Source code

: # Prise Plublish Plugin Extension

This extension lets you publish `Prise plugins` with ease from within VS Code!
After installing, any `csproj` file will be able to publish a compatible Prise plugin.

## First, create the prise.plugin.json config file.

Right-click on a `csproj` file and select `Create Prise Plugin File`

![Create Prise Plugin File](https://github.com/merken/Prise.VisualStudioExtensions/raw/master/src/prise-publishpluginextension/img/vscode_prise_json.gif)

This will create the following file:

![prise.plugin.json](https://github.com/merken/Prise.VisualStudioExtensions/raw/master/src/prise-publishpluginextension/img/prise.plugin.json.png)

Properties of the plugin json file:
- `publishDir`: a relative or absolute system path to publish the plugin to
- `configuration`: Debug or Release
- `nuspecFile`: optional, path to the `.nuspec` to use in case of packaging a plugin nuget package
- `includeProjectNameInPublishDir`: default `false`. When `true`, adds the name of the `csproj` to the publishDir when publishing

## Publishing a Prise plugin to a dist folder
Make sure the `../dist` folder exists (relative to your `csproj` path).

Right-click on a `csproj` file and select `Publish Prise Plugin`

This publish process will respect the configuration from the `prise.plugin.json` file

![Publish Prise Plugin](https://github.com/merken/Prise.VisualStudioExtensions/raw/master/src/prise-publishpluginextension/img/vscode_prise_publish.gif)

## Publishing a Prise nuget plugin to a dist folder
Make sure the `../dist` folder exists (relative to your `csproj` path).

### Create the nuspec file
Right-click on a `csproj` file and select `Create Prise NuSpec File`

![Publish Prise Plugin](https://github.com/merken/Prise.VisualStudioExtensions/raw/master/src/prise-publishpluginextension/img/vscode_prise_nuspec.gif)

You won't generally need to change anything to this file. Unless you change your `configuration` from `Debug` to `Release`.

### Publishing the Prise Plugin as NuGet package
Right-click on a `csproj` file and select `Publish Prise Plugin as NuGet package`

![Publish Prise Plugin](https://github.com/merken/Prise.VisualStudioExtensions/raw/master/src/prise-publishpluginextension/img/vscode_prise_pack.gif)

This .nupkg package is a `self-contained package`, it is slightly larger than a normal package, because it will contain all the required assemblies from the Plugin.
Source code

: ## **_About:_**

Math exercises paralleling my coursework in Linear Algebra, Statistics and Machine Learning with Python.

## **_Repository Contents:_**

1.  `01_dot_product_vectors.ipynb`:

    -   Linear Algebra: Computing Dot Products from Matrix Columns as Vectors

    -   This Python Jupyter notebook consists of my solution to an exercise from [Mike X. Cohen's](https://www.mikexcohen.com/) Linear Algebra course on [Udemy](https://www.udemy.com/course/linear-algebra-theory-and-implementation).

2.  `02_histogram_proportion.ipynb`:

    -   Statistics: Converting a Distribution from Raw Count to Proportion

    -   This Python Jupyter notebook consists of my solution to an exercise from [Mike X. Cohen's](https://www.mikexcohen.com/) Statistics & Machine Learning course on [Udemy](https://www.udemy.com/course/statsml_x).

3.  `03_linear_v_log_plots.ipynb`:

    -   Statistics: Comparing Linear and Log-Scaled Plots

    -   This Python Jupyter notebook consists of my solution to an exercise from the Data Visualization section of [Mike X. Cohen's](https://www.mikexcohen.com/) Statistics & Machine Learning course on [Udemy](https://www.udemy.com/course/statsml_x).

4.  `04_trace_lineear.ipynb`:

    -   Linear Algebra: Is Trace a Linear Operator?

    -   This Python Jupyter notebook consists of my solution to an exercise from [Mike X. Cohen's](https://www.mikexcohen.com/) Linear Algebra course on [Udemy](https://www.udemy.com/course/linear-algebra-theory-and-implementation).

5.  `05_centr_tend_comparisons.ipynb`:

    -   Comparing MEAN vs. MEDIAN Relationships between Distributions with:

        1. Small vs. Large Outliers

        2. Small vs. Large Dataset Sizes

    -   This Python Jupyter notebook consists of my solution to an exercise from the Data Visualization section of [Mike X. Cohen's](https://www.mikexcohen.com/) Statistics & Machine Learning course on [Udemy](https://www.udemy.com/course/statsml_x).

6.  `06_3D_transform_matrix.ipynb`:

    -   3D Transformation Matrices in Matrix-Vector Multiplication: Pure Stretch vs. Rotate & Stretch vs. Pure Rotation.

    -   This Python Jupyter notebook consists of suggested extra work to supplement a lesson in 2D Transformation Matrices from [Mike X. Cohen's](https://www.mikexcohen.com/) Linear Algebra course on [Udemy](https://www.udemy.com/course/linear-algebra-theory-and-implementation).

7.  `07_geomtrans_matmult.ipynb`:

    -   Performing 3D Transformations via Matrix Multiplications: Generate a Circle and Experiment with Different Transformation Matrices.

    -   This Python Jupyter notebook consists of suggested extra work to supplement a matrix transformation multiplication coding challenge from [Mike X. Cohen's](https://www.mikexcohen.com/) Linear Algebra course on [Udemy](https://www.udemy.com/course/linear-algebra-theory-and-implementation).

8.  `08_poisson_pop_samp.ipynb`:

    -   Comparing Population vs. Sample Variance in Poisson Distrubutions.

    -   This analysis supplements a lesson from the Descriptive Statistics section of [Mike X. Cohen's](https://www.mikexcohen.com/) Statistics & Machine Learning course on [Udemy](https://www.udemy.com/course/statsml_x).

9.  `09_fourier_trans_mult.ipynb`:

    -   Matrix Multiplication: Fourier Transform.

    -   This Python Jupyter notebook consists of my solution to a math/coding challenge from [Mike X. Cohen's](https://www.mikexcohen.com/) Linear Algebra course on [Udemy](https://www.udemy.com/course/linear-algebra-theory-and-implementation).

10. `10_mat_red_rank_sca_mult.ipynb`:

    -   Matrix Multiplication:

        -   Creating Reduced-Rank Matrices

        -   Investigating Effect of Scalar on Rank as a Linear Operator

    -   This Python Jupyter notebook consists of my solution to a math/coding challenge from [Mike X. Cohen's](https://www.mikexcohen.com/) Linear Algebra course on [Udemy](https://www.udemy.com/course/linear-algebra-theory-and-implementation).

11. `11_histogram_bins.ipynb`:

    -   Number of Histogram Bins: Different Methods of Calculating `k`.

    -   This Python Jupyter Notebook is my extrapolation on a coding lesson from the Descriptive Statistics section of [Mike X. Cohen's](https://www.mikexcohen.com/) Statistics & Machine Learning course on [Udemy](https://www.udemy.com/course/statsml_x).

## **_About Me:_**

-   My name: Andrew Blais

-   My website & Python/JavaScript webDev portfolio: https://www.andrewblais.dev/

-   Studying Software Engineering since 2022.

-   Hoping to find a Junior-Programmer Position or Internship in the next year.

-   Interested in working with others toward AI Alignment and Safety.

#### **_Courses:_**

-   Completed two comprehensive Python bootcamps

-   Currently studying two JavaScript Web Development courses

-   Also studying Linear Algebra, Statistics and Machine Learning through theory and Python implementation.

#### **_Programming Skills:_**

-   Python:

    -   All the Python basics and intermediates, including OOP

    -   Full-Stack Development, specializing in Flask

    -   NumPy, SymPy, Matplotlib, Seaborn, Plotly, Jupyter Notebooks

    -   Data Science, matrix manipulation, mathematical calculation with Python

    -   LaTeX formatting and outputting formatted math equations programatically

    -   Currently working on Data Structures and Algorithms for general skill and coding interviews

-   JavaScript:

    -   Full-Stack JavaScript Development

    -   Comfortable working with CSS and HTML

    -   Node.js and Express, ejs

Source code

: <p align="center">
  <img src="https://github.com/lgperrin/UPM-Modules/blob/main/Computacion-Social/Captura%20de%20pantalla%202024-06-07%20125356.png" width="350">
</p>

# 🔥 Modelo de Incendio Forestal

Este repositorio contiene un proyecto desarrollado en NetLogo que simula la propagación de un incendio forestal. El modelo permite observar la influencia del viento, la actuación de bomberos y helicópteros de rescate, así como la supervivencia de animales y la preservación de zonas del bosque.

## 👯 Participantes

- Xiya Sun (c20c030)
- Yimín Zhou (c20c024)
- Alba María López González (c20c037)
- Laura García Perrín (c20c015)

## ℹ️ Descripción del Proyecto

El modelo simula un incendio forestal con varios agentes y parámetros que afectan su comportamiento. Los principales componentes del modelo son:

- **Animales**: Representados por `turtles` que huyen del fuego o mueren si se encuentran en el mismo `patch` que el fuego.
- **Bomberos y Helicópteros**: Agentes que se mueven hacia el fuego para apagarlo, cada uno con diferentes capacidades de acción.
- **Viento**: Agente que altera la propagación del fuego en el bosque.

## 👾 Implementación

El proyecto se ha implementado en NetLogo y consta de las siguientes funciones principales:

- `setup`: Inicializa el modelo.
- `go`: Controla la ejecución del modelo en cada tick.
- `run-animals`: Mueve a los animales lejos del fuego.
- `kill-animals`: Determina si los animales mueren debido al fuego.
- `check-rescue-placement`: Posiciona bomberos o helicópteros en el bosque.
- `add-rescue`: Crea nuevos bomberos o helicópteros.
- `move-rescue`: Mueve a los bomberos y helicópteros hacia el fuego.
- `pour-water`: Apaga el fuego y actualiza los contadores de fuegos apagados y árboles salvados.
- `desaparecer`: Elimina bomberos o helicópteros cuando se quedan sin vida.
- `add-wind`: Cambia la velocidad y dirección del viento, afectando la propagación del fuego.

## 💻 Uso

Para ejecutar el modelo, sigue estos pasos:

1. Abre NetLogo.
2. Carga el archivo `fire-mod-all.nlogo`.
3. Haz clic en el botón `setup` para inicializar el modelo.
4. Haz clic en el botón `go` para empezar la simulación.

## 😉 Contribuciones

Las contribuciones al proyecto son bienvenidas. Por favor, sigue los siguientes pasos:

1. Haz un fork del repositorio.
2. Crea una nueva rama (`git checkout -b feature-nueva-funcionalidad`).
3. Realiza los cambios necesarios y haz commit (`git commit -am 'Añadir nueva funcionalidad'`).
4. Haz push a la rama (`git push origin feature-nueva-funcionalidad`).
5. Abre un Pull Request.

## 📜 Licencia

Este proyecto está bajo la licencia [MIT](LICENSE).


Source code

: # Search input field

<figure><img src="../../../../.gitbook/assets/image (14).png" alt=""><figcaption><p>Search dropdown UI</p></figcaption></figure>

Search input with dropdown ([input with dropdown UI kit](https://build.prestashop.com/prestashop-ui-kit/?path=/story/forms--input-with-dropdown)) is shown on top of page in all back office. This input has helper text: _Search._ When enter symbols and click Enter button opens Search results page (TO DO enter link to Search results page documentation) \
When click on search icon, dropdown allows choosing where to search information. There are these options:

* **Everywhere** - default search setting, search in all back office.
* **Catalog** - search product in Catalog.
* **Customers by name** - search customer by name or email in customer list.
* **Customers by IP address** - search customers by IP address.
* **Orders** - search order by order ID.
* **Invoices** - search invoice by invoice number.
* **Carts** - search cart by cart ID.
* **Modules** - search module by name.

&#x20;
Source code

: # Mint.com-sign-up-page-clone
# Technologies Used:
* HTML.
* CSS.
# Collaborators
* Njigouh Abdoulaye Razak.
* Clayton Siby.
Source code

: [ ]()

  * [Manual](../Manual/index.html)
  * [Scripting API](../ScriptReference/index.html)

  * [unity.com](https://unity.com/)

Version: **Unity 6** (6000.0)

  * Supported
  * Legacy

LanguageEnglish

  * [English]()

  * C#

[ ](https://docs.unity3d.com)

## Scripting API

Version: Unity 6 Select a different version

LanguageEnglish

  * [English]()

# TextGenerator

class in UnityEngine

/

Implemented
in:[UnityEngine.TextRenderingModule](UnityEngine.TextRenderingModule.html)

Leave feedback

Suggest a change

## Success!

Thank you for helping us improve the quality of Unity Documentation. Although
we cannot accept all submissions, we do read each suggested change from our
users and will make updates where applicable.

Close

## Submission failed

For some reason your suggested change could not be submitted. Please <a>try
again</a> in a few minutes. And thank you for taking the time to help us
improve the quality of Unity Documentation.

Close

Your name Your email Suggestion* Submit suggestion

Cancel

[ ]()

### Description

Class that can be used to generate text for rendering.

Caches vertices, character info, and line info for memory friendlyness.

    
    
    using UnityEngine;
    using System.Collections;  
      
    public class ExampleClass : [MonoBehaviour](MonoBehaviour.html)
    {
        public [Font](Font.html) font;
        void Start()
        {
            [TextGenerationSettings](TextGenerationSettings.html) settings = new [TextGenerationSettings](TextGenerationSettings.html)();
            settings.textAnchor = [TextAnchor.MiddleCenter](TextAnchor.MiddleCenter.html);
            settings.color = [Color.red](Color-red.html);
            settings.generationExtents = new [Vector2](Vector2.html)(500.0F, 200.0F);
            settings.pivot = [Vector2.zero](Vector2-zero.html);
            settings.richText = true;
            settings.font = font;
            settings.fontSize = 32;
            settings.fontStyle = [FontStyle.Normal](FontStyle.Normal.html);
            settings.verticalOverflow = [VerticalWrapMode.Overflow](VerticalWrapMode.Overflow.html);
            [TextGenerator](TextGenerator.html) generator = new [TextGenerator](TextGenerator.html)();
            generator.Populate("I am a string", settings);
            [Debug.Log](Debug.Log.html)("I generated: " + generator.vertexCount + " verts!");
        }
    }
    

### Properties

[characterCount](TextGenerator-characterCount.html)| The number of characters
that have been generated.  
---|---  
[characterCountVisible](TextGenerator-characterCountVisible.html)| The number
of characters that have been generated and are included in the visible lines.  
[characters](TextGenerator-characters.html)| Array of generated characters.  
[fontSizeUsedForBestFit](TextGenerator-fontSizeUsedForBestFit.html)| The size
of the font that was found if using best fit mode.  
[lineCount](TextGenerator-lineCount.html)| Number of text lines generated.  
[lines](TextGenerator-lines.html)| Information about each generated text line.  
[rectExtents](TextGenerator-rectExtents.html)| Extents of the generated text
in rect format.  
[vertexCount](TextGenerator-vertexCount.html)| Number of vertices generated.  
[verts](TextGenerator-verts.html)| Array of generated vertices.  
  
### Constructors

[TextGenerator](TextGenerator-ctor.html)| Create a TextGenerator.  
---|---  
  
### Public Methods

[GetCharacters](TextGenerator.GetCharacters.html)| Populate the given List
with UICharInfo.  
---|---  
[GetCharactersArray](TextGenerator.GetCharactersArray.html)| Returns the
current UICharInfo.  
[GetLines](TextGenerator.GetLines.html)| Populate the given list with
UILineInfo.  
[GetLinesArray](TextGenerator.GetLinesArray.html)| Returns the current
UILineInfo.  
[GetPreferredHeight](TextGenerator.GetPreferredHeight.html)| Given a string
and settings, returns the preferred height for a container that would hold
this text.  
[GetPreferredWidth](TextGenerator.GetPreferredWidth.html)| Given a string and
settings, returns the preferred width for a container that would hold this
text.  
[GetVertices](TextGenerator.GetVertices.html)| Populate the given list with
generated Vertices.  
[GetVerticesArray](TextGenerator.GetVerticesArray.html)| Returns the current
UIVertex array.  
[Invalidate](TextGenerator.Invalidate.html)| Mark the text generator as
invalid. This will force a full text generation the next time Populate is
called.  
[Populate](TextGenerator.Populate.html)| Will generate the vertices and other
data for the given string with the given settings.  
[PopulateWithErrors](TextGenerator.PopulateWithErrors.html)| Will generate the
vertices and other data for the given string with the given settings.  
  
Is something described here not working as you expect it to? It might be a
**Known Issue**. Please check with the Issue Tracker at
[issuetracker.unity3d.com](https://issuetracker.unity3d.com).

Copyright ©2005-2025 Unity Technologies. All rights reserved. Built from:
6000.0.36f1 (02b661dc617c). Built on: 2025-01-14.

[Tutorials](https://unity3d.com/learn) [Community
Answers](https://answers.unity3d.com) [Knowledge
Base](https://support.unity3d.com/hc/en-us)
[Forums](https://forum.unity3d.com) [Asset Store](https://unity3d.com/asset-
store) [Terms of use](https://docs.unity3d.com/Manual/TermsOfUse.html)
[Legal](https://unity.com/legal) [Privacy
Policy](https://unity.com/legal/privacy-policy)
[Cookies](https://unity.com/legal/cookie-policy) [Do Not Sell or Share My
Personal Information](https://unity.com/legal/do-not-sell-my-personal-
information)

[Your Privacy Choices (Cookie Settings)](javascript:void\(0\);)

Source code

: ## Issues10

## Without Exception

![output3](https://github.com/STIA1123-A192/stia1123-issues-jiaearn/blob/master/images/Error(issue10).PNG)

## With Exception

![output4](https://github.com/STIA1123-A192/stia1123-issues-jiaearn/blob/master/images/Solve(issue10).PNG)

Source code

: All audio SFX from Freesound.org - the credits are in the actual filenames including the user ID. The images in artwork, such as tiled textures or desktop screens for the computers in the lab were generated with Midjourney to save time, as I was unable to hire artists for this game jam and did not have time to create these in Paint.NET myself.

*What you have to do*: Using the listing above, copy exactly the line that contains "a Linear Operator?", the line that contains "vs. Pure Rotation.", and each line that falls between them.

*Output of the task*:
    -   Linear Algebra: Is Trace a Linear Operator?

    -   This Python Jupyter notebook consists of my solution to an exercise from [Mike X. Cohen's](https://www.mikexcohen.com/) Linear Algebra course on [Udemy](https://www.udemy.com/course/linear-algebra-theory-and-implementation).

5.  `05_centr_tend_comparisons.ipynb`:

    -   Comparing MEAN vs. MEDIAN Relationships between Distributions with:

        1. Small vs. Large Outliers

        2. Small vs. Large Dataset Sizes

    -   This Python Jupyter notebook consists of my solution to an exercise from the Data Visualization section of [Mike X. Cohen's](https://www.mikexcohen.com/) Statistics & Machine Learning course on [Udemy](https://www.udemy.com/course/statsml_x).

6.  `06_3D_transform_matrix.ipynb`:

    -   3D Transformation Matrices in Matrix-Vector Multiplication: Pure Stretch vs. Rotate & Stretch vs. Pure Rotation.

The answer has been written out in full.